Saturday, April 21, 2007

Blacksburg, viewed from a great distance

Blacksburg seemed remote from Bangkok, until I realized that Mike Bishop's son had been killed. Mike Bishop is a writer whom, as a stylist, I've always hero-worshipped.

I've been there several times, been in that very building ... as guest of honor at a science fiction convention years and years ago. But even the fact that I might have stood in those very spots didn't make it real.

Mike Bishop's kid did, though. You see, twenty years ago or so, Mike and I were guests at some convention in Atlanta (I think). And we were due to appear on one of those panels. Self-aggrandisement was the order of the day, not to mention selling a few more books. But Mike didn't show up to the panel because he wanted to go to his son's little league game.

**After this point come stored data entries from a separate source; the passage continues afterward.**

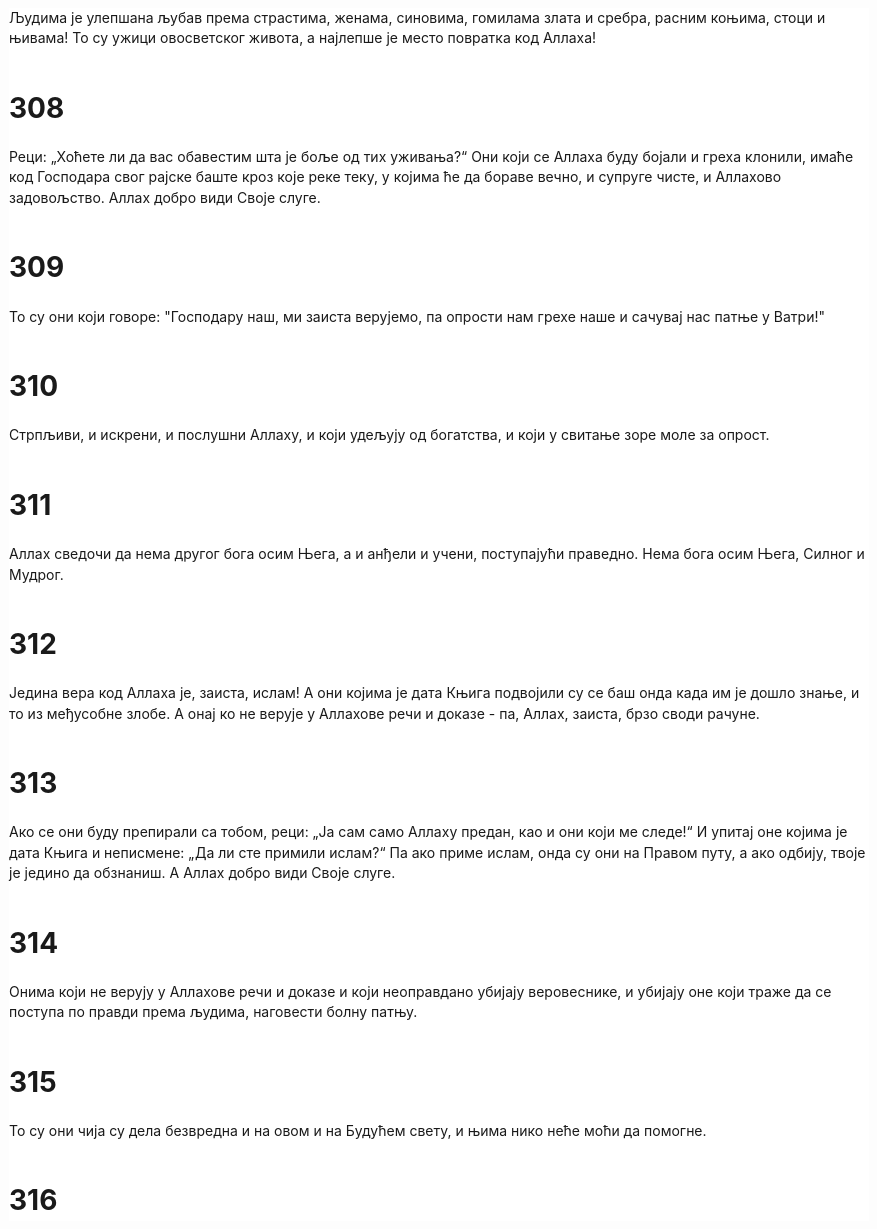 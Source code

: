 Људима је улепшана љубав према страстима, женама, синовима, гомилама злата и сребра, расним коњима, стоци и њивама! То су ужици овосветског живота, а најлепше је место повратка код Аллаха!

# 308

Реци: „Хоћете ли да вас обавестим шта је боље од тих уживања?“ Они који се Аллаха буду бојали и греха клонили, имаће код Господара свог рајске баште кроз које реке теку, у којима ће да бораве вечно, и супруге чисте, и Аллахово задовољство. Аллах добро види Своје слуге.

# 309

То су они који говоре: "Господару наш, ми заиста верујемо, па опрости нам грехе наше и сачувај нас патње у Ватри!"

# 310

Стрпљиви, и искрени, и послушни Аллаху, и који удељују од богатства, и који у свитање зоре моле за опрост.

# 311

Аллах сведочи да нема другог бога осим Њега, а и анђели и учени, поступајући праведно. Нема бога осим Њега, Силног и Мудрог.

# 312

Једина вера код Аллаха је, заиста, ислам! А они којима је дата Књига подвојили су се баш онда када им је дошло знање, и то из међусобне злобе. А онај ко не верује у Аллахове речи и доказе \- па, Аллах, заиста, брзо своди рачуне.

# 313

Ако се они буду препирали са тобом, реци: „Ја сам само Аллаху предан, као и они који ме следе!“ И упитај оне којима је дата Књига и неписмене: „Да ли сте примили ислам?“ Па ако приме ислам, онда су они на Правом путу, а ако одбију, твоје је једино да обзнаниш. А Аллах добро види Своје слуге.

# 314

Онима који не верују у Аллахове речи и доказе и који неоправдано убијају веровеснике, и убијају оне који траже да се поступа по правди према људима, наговести болну патњу.

# 315

То су они чија су дела безвредна и на овом и на Будућем свету, и њима нико неће моћи да помогне.

# 316
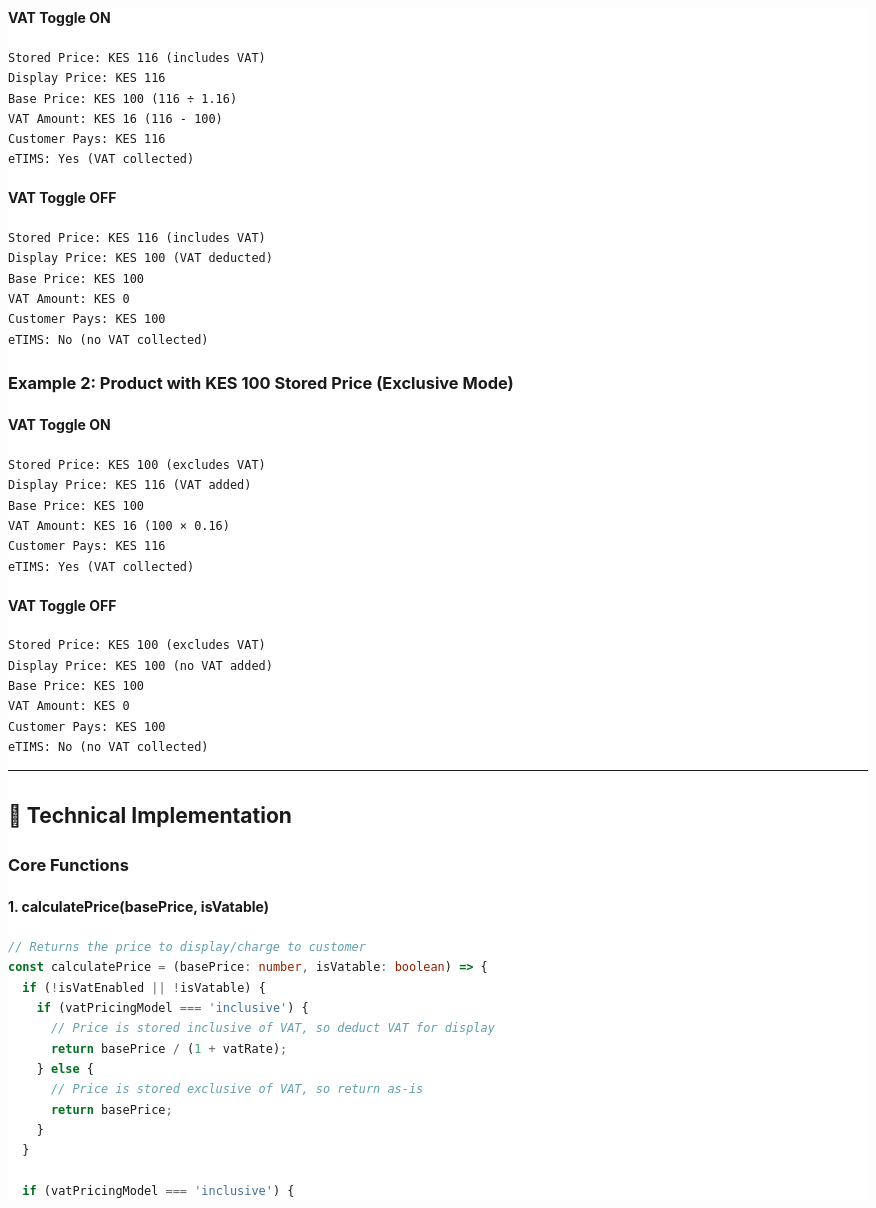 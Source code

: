 #### **VAT Toggle ON**
```
Stored Price: KES 116 (includes VAT)
Display Price: KES 116
Base Price: KES 100 (116 ÷ 1.16)
VAT Amount: KES 16 (116 - 100)
Customer Pays: KES 116
eTIMS: Yes (VAT collected)
```

#### **VAT Toggle OFF**
```
Stored Price: KES 116 (includes VAT)
Display Price: KES 100 (VAT deducted)
Base Price: KES 100
VAT Amount: KES 0
Customer Pays: KES 100
eTIMS: No (no VAT collected)
```

### **Example 2: Product with KES 100 Stored Price (Exclusive Mode)**

#### **VAT Toggle ON**
```
Stored Price: KES 100 (excludes VAT)
Display Price: KES 116 (VAT added)
Base Price: KES 100
VAT Amount: KES 16 (100 × 0.16)
Customer Pays: KES 116
eTIMS: Yes (VAT collected)
```

#### **VAT Toggle OFF**
```
Stored Price: KES 100 (excludes VAT)
Display Price: KES 100 (no VAT added)
Base Price: KES 100
VAT Amount: KES 0
Customer Pays: KES 100
eTIMS: No (no VAT collected)
```

---

## 🔧 **Technical Implementation**

### **Core Functions**

#### **1. calculatePrice(basePrice, isVatable)**
```typescript
// Returns the price to display/charge to customer
const calculatePrice = (basePrice: number, isVatable: boolean) => {
  if (!isVatEnabled || !isVatable) {
    if (vatPricingModel === 'inclusive') {
      // Price is stored inclusive of VAT, so deduct VAT for display
      return basePrice / (1 + vatRate);
    } else {
      // Price is stored exclusive of VAT, so return as-is
      return basePrice;
    }
  }

  if (vatPricingModel === 'inclusive') {
```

Writers, indeed all artists, can be narcissistic. So I remember thinking, what a great father Mike is. Kid's so lucky. I felt a kind of envy, too, because I didn't have one of those "normal" families. I remembered the kid's name as "Chris", but they called him "Jamie". He was the German teacher who was killed, and that ... that made it seem like it was happening right before my eyes, to a twelve-year-old kid in a baseball uniform.

I wrote to Mike about remembering that moment, and he wrote back, "I remember, at the same convention, having you play 'Fuer Elise' to me on the piano." Something I don't remember even slightly. The past is different things to different people I suppose.

A couple of days later I wrote a sonnet about the tragedy, because as my friends know I have a tendency to turn headlines into sonnets. And this is the poem:



Blacksburg

It’s not my fault. You made me who I am,
Abused, reclused, and finally confused me.
So when that salesman didn’t care a damn,
No shrinks, pleas, plays, or ploys could have defused me.

It ain’t my fault. The law is clear as day,
And everything I’m told to tell, I tells ’em.
You can be psycho, wacko, schizo, mad, or gay —
That just ain’t my department. I just sells ’em.

It’s not our fault. We make these toys of steel
For recreation, not for retribution;
Statistics, demographics, can’t conceal
The rights God granted in our constitution.

While everybody cries “For shame, for shame,”
Why is there nobody to take the blame?